Rigby became regarded as the leading obstetric physician in London, when Sir Charles Locock retired from practice. When the Obstetrical Society was founded in 1859 he was elected its first president. He was a fellow of the Linnean Society, and a member of foreign medical societies. He died on 27 December 1860 at 35 Berkeley Square, London.

==Works==
Rigby wrote:

- Memoranda for Young Practitioners in Midwifery, London, 1837; 4th edit. 1868.
- A System of Midwifery, forming vol. vi. of Alexander Tweedie's Library of Medicine, London, 1841.
- On Dysmenorrhœa, London, 1844.
- On the Constitutional Treatment of Female Diseases, London, 1857.

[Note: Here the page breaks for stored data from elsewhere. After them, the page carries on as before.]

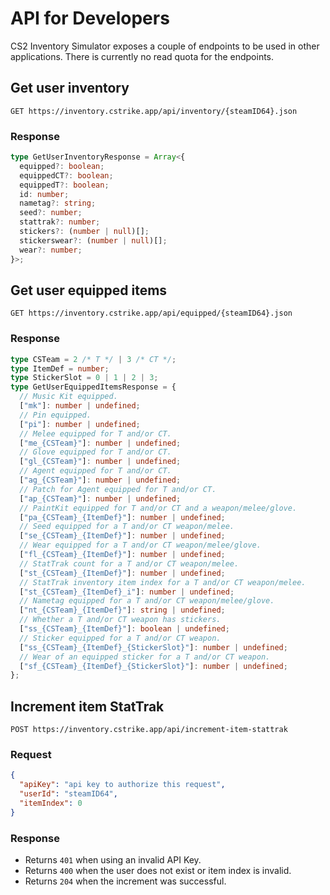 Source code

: # API for Developers

CS2 Inventory Simulator exposes a couple of endpoints to be used in other applications. There is currently no read quota for the endpoints.

## Get user inventory

```http
GET https://inventory.cstrike.app/api/inventory/{steamID64}.json
```

### Response

```typescript
type GetUserInventoryResponse = Array<{
  equipped?: boolean;
  equippedCT?: boolean;
  equippedT?: boolean;
  id: number;
  nametag?: string;
  seed?: number;
  stattrak?: number;
  stickers?: (number | null)[];
  stickerswear?: (number | null)[];
  wear?: number;
}>;
```

## Get user equipped items

```http
GET https://inventory.cstrike.app/api/equipped/{steamID64}.json
```

### Response

```typescript
type CSTeam = 2 /* T */ | 3 /* CT */;
type ItemDef = number;
type StickerSlot = 0 | 1 | 2 | 3;
type GetUserEquippedItemsResponse = {
  // Music Kit equipped.
  ["mk"]: number | undefined;
  // Pin equipped.
  ["pi"]: number | undefined;
  // Melee equipped for T and/or CT.
  ["me_{CSTeam}"]: number | undefined;
  // Glove equipped for T and/or CT.
  ["gl_{CSTeam}"]: number | undefined;
  // Agent equipped for T and/or CT.
  ["ag_{CSTeam}"]: number | undefined;
  // Patch for Agent equipped for T and/or CT.
  ["ap_{CSTeam}"]: number | undefined;
  // PaintKit equipped for T and/or CT and a weapon/melee/glove.
  ["pa_{CSTeam}_{ItemDef}"]: number | undefined;
  // Seed equipped for a T and/or CT weapon/melee.
  ["se_{CSTeam}_{ItemDef}"]: number | undefined;
  // Wear equipped for a T and/or CT weapon/melee/glove.
  ["fl_{CSTeam}_{ItemDef}"]: number | undefined;
  // StatTrak count for a T and/or CT weapon/melee.
  ["st_{CSTeam}_{ItemDef}"]: number | undefined;
  // StatTrak inventory item index for a T and/or CT weapon/melee.
  ["st_{CSTeam}_{ItemDef}_i"]: number | undefined;
  // Nametag equipped for a T and/or CT weapon/melee/glove.
  ["nt_{CSTeam}_{ItemDef}"]: string | undefined;
  // Whether a T and/or CT weapon has stickers.
  ["ss_{CSTeam}_{ItemDef}"]: boolean | undefined;
  // Sticker equipped for a T and/or CT weapon.
  ["ss_{CSTeam}_{ItemDef}_{StickerSlot}"]: number | undefined;
  // Wear of an equipped sticker for a T and/or CT weapon.
  ["sf_{CSTeam}_{ItemDef}_{StickerSlot}"]: number | undefined;
};
```

## Increment item StatTrak

```http
POST https://inventory.cstrike.app/api/increment-item-stattrak
```

### Request

```json
{
  "apiKey": "api key to authorize this request",
  "userId": "steamID64",
  "itemIndex": 0
}
```

### Response

- Returns `401` when using an invalid API Key.
- Returns `400` when the user does not exist or item index is invalid.
- Returns `204` when the increment was successful.
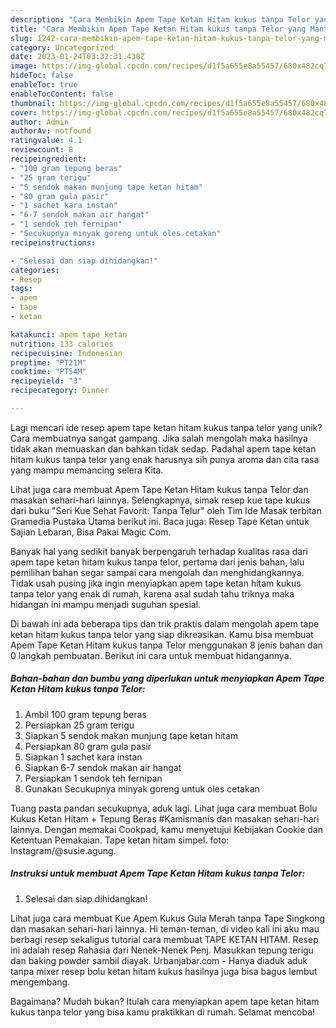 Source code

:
 ```yaml
---
description: "Cara Membikin Apem Tape Ketan Hitam kukus tanpa Telor yang Mantap"
title: "Cara Membikin Apem Tape Ketan Hitam kukus tanpa Telor yang Mantap"
slug: 1242-cara-membikin-apem-tape-ketan-hitam-kukus-tanpa-telor-yang-mantap
category: Uncategorized
date: 2023-01-24T03:32:31.430Z
image: https://img-global.cpcdn.com/recipes/d1f5a655e8a55457/680x482cq70/apem-tape-ketan-hitam-kukus-tanpa-telor-foto-resep-utama.jpg
hideToc: false
enableToc: true
enableTocContent: false
thumbnail: https://img-global.cpcdn.com/recipes/d1f5a655e8a55457/680x482cq70/apem-tape-ketan-hitam-kukus-tanpa-telor-foto-resep-utama.jpg
cover: https://img-global.cpcdn.com/recipes/d1f5a655e8a55457/680x482cq70/apem-tape-ketan-hitam-kukus-tanpa-telor-foto-resep-utama.jpg
author: Admin
authorAv: notfound
ratingvalue: 4.1
reviewcount: 8
recipeingredient:
- "100 gram tepung beras"
- "25 gram terigu"
- "5 sendok makan munjung tape ketan hitam"
- "80 gram gula pasir"
- "1 sachet kara instan"
- "6-7 sendok makan air hangat"
- "1 sendok teh fernipan"
- "Secukupnya minyak goreng untuk oles cetakan"
recipeinstructions:

- "Selesai dan siap dihidangkan!"
categories:
- Resep
tags:
- apem
- tape
- ketan

katakunci: apem tape ketan 
nutrition: 133 calories
recipecuisine: Indonesian
preptime: "PT21M"
cooktime: "PT54M"
recipeyield: "3"
recipecategory: Dinner

---
```





Lagi mencari ide resep apem tape ketan hitam kukus tanpa telor yang unik? Cara membuatnya sangat gampang. Jika salah mengolah maka hasilnya tidak akan memuaskan dan bahkan tidak sedap. Padahal apem tape ketan hitam kukus tanpa telor yang enak harusnya sih punya aroma dan cita rasa yang mampu memancing selera Kita.





Lihat juga cara membuat Apem Tape Ketan Hitam kukus tanpa Telor dan masakan sehari-hari lainnya. Selengkapnya, simak resep kue tape kukus dari buku &#34;Seri Kue Sehat Favorit: Tanpa Telur&#34; oleh Tim Ide Masak terbitan Gramedia Pustaka Utama berikut ini. Baca juga: Resep Tape Ketan untuk Sajian Lebaran, Bisa Pakai Magic Com.

Banyak hal yang sedikit banyak berpengaruh terhadap kualitas rasa dari apem tape ketan hitam kukus tanpa telor, pertama dari jenis bahan, lalu pemilihan bahan segar sampai cara mengolah dan menghidangkannya. Tidak usah pusing jika ingin menyiapkan apem tape ketan hitam kukus tanpa telor yang enak di rumah, karena asal sudah tahu triknya maka hidangan ini mampu menjadi suguhan spesial.






Di bawah ini ada beberapa tips dan trik praktis dalam mengolah apem tape ketan hitam kukus tanpa telor yang siap dikreasikan. Kamu bisa membuat Apem Tape Ketan Hitam kukus tanpa Telor menggunakan 8 jenis bahan dan 0 langkah pembuatan. Berikut ini cara untuk membuat hidangannya.

<!--inarticleads1-->

##### Bahan-bahan dan bumbu yang diperlukan untuk menyiapkan Apem Tape Ketan Hitam kukus tanpa Telor:

1. Ambil 100 gram tepung beras
1. Persiapkan 25 gram terigu
1. Siapkan 5 sendok makan munjung tape ketan hitam
1. Persiapkan 80 gram gula pasir
1. Siapkan 1 sachet kara instan
1. Siapkan 6-7 sendok makan air hangat
1. Persiapkan 1 sendok teh fernipan
1. Gunakan Secukupnya minyak goreng untuk oles cetakan


Tuang pasta pandan secukupnya, aduk lagi. Lihat juga cara membuat Bolu Kukus Ketan Hitam + Tepung Beras #Kamismanis dan masakan sehari-hari lainnya. Dengan memakai Cookpad, kamu menyetujui Kebijakan Cookie dan Ketentuan Pemakaian. Tape ketan hitam simpel. foto: Instagram/@susie.agung. 

<!--inarticleads2-->

##### Instruksi untuk membuat Apem Tape Ketan Hitam kukus tanpa Telor:


1. Selesai dan siap dihidangkan!

Lihat juga cara membuat Kue Apem Kukus Gula Merah tanpa Tape Singkong dan masakan sehari-hari lainnya. Hi teman-teman, di video kali ini aku mau berbagi resep sekaligus tutorial cara membuat TAPE KETAN HITAM. Resep ini adalah resep Rahasia dari Nenek-Nenek Penj. Masukkan tepung terigu dan baking powder sambil diayak. Urbanjabar.com - Hanya diaduk aduk tanpa mixer resep bolu ketan hitam kukus hasilnya juga bisa bagus lembut mengembang. 

Bagaimana? Mudah bukan? Itulah cara menyiapkan apem tape ketan hitam kukus tanpa telor yang bisa kamu praktikkan di rumah. Selamat mencoba!
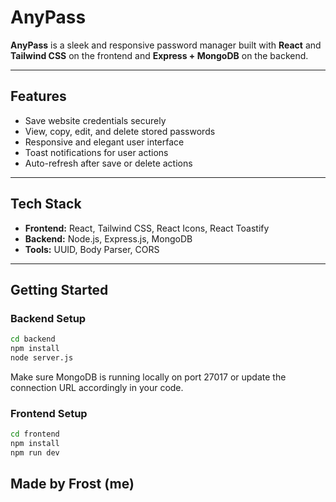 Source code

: # AnyPass

**AnyPass** is a sleek and responsive password manager built with **React** and **Tailwind CSS** on the frontend and **Express + MongoDB** on the backend.

---

## Features

- Save website credentials securely
- View, copy, edit, and delete stored passwords
- Responsive and elegant user interface
- Toast notifications for user actions
- Auto-refresh after save or delete actions

---

## Tech Stack

- **Frontend:** React, Tailwind CSS, React Icons, React Toastify
- **Backend:** Node.js, Express.js, MongoDB
- **Tools:** UUID, Body Parser, CORS

---

## Getting Started

### Backend Setup

```bash
cd backend
npm install
node server.js
```

Make sure MongoDB is running locally on port 27017 or update the connection URL accordingly in your code.

### Frontend Setup

```bash
cd frontend
npm install
npm run dev
```



## Made by Frost (me)
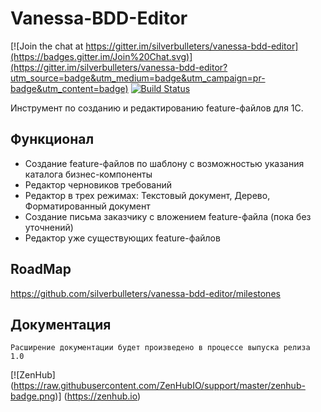 ﻿# Vanessa-BDD-Editor

[![Join the chat at https://gitter.im/silverbulleters/vanessa-bdd-editor](https://badges.gitter.im/Join%20Chat.svg)](https://gitter.im/silverbulleters/vanessa-bdd-editor?utm_source=badge&utm_medium=badge&utm_campaign=pr-badge&utm_content=badge) 
[![Build Status](http://ci.silverbulleters.org/buildStatus/icon?job=Vanessa-Impact-and-Spec-Develop)](http://ci.silverbulleters.org/job/Vanessa-Impact-and-Spec-Develop/)

Инструмент по созданию и редактированию feature-файлов для 1С.

## Функционал

* Создание feature-файлов по шаблону с возможностью указания каталога бизнес-компоненты
* Редактор черновиков требований
* Редактор в трех режимах: Текстовый документ, Дерево, Форматированный документ
* Создание письма заказчику с вложением feature-файла (пока без уточнений)
* Редактор уже существующих feature-файлов

## RoadMap

https://github.com/silverbulleters/vanessa-bdd-editor/milestones


## Документация

```
Расширение документации будет произведено в процессе выпуска релиза 1.0
```

[![ZenHub] (https://raw.githubusercontent.com/ZenHubIO/support/master/zenhub-badge.png)] (https://zenhub.io)
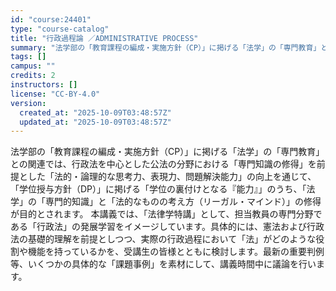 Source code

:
 ```yaml
---
id: "course:24401"
type: "course-catalog"
title: "行政過程論 ／ADMINISTRATIVE PROCESS"
summary: "法学部の「教育課程の編成・実施方針（CP）」に掲げる「法学」の「専門教育」との関連では、行政法を中心とした公法の分野における「専門知識の修得」を前提とした「法的・論理的な思考力、表現力、問題解決能力」の向上を通じて、「学位授与方針（DP）」…"
tags: []
campus: ""
credits: 2
instructors: []
license: "CC-BY-4.0"
version:
  created_at: "2025-10-09T03:48:57Z"
  updated_at: "2025-10-09T03:48:57Z"
---
```

法学部の「教育課程の編成・実施方針（CP）」に掲げる「法学」の「専門教育」との関連では、行政法を中心とした公法の分野における「専門知識の修得」を前提とした「法的・論理的な思考力、表現力、問題解決能力」の向上を通じて、「学位授与方針（DP）」に掲げる「学位の裏付けとなる『能力』」のうち、「法学」の「専門的知識」と「法的なものの考え方（リーガル・マインド）」の修得が目的とされます。 本講義では、「法律学特講」として、担当教員の専門分野である「行政法」の発展学習をイメージしています。具体的には、憲法および行政法の基礎的理解を前提としつつ、実際の行政過程において「法」がどのような役割や機能を持っているかを、受講生の皆様とともに検討します。最新の重要判例等、いくつかの具体的な「課題事例」を素材にして、講義時間中に議論を行います。
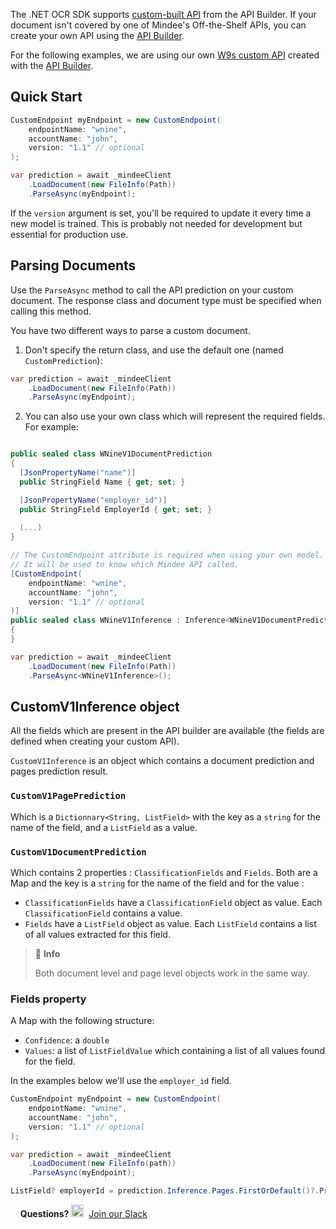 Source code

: The .NET OCR SDK supports [custom-built API](https://developers.mindee.com/docs/build-your-first-document-parsing-api) from the API Builder.
If your document isn't covered by one of Mindee's Off-the-Shelf APIs, you can create your own API using the [API Builder](https://developers.mindee.com/docs/overview).

For the following examples, we are using our own [W9s custom API](https://developers.mindee.com/docs/w9-forms-ocr) created with the [API Builder](https://developers.mindee.com/docs/overview).

## Quick Start

```csharp
CustomEndpoint myEndpoint = new CustomEndpoint(
    endpointName: "wnine",
    accountName: "john",
    version: "1.1" // optional
);

var prediction = await _mindeeClient
    .LoadDocument(new FileInfo(Path))
    .ParseAsync(myEndpoint);
```

If the `version` argument is set, you'll be required to update it every time a new model is trained.
This is probably not needed for development but essential for production use.

## Parsing Documents
Use the `ParseAsync` method to call the API prediction on your custom document.
The response class and document type must be specified when calling this method.

You have two different ways to parse a custom document.

1. Don't specify the return class, and use the default one (named ``CustomPrediction``):
```csharp
var prediction = await _mindeeClient
    .LoadDocument(new FileInfo(Path))
    .ParseAsync(myEndpoint);
```

2. You can also use your own class which will represent the required fields. For example:
```csharp

public sealed class WNineV1DocumentPrediction
{
  [JsonPropertyName("name")]
  public StringField Name { get; set; }

  [JsonPropertyName("employer_id")]
  public StringField EmployerId { get; set; }
  
  (...)
}

// The CustomEndpoint attribute is required when using your own model.
// It will be used to know which Mindee API called.
[CustomEndpoint(
    endpointName: "wnine",
    accountName: "john",
    version: "1.1" // optional
)]
public sealed class WNineV1Inference : Inference<WNineV1DocumentPrediction, WNineV1DocumentPrediction>
{
}

var prediction = await _mindeeClient
    .LoadDocument(new FileInfo(Path))
    .ParseAsync<WNineV1Inference>();
```

## CustomV1Inference object
All the fields which are present in the API builder 
are available (the fields are defined when creating your custom API).

`CustomV1Inference` is an object which contains a document prediction and pages prediction result.
### `CustomV1PagePrediction` 
Which is a `Dictionnary<String, ListField>` with the key as a `string` for the name of the field, and a `ListField` as a value.

### `CustomV1DocumentPrediction` 
Which contains 2 properties : `ClassificationFields` and `Fields`. 
Both are a Map and the key is a `string` for the name of the field and for the value :
* `ClassificationFields` have a `ClassificationField` object as value. Each `ClassificationField` contains a value.
* `Fields` have a `ListField` object as value. Each `ListField` contains a list of all values extracted for this field.

> 📘 **Info**
>
> Both document level and page level objects work in the same way.


### Fields property
A Map with the following structure:
* `Confidence`: a `double`
* `Values`: a list of `ListFieldValue` which containing a list of all values found for the field.

In the examples below we'll use the `employer_id` field.

```csharp
CustomEndpoint myEndpoint = new CustomEndpoint(
    endpointName: "wnine",
    accountName: "john",
    version: "1.1" // optional
);

var prediction = await _mindeeClient
    .LoadDocument(new FileInfo(path))
    .ParseAsync(myEndpoint);

ListField? employerId = prediction.Inference.Pages.FirstOrDefault()?.Prediction.GetValueOrDefault("employer_id");
```

&nbsp;
&nbsp;
**Questions?**
<img alt="Slack Logo Icon" style="display:inline!important" src="https://files.readme.io/5b83947-Slack.png" width="20" height="20">&nbsp;&nbsp;[Join our Slack](https://slack.mindee.com)
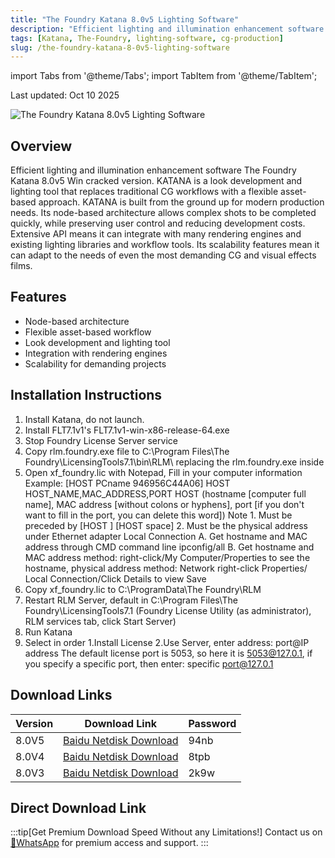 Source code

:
 ```yaml
---
title: "The Foundry Katana 8.0v5 Lighting Software"
description: "Efficient lighting and illumination enhancement software for professional CG and visual effects production."
tags: [Katana, The-Foundry, lighting-software, cg-production]
slug: /the-foundry-katana-8-0v5-lighting-software
---
```


import Tabs from '@theme/Tabs';
import TabItem from '@theme/TabItem';

Last updated: Oct 10 2025

![The Foundry Katana 8.0v5 Lighting Software](https://www.gfxcamp.com/wp-content/uploads/2025/03/The-Foundry-Katana-8.jpg)

## Overview

Efficient lighting and illumination enhancement software The Foundry Katana 8.0v5 Win cracked version. KATANA is a look development and lighting tool that replaces traditional CG workflows with a flexible asset-based approach. KATANA is built from the ground up for modern production needs. Its node-based architecture allows complex shots to be completed quickly, while preserving user control and reducing development costs. Extensive API means it can integrate with many rendering engines and existing lighting libraries and workflow tools. Its scalability features mean it can adapt to the needs of even the most demanding CG and visual effects films.

## Features

- Node-based architecture
- Flexible asset-based workflow
- Look development and lighting tool
- Integration with rendering engines
- Scalability for demanding projects

## Installation Instructions

<Tabs>
<TabItem value="win" label="Windows Installation">

1. Install Katana, do not launch.
2. Install FLT7.1v1's FLT7.1v1-win-x86-release-64.exe
3. Stop Foundry License Server service
4. Copy rlm.foundry.exe file to C:\Program Files\The Foundry\LicensingTools7.1\bin\RLM\ replacing the rlm.foundry.exe inside
5. Open xf_foundry.lic with Notepad,
   Fill in your computer information
   Example: [HOST PCname 946956C44A06]
   HOST HOST_NAME,MAC_ADDRESS,PORT
   HOST (hostname [computer full name], MAC address [without colons or hyphens], port [if you don't want to fill in the port, you can delete this word])
   Note 1. Must be preceded by [HOST ] [HOST space]
   2. Must be the physical address under Ethernet adapter Local Connection
   A. Get hostname and MAC address through CMD command line ipconfig/all
   B. Get hostname and MAC address method: right-click/My Computer/Properties to see the hostname, physical address method: Network right-click Properties/ Local Connection/Click Details to view
   Save
6. Copy xf_foundry.lic to C:\ProgramData\The Foundry\RLM
7. Restart RLM Server, default in C:\Program Files\The Foundry\LicensingTools7.1 (Foundry License Utility (as administrator), RLM services tab, click Start Server)
8. Run Katana
9. Select in order 1.Install License 2.Use Server, enter address: port@IP address
   The default license port is 5053, so here it is 5053@127.0.1, if you specify a specific port, then enter: specific port@127.0.1

</TabItem>
</Tabs>

## Download Links

| Version | Download Link | Password |
|--------|---------------|----------|
| 8.0V5 | [Baidu Netdisk Download](https://pan.baidu.com/s/1PF4hL4EJKQE7ctn_y9Sf7Q?pwd=94nb) | 94nb |
| 8.0V4 | [Baidu Netdisk Download](https://pan.baidu.com/s/1QpYJX1-uM-dhppXSvQ9oUQ?pwd=8tpb) | 8tpb |
| 8.0V3 | [Baidu Netdisk Download](https://pan.baidu.com/s/1HMkkFLjgnMpY8YUUGI4hWQ?pwd=2k9w) | 2k9w |

## Direct Download Link
:::tip[Get Premium Download Speed Without any Limitations!]
Contact us on [💬WhatsApp](https://wa.me/+8613237610083) for premium  access and support.
:::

In 1830 Rigby translated Naegele's work On the Mechanism of Parturition. He also contributed "Midwifery Hospital Reports" to the Medical Gazette, and "Reports on Uterine Affections" to the Medical Times, and brought out the second edition (1843) of William Hunter's Anatomical Description of the Gravid Uterus.

==Family==
Rigby married, in September 1838, Susan, second daughter of John Taylor. She died in 1841, leaving a daughter. He married secondly, in 1851, Marianne, eldest daughter of S. D. Darbishire of Pendyffrin, North Wales. She died in 1853, leaving two daughters.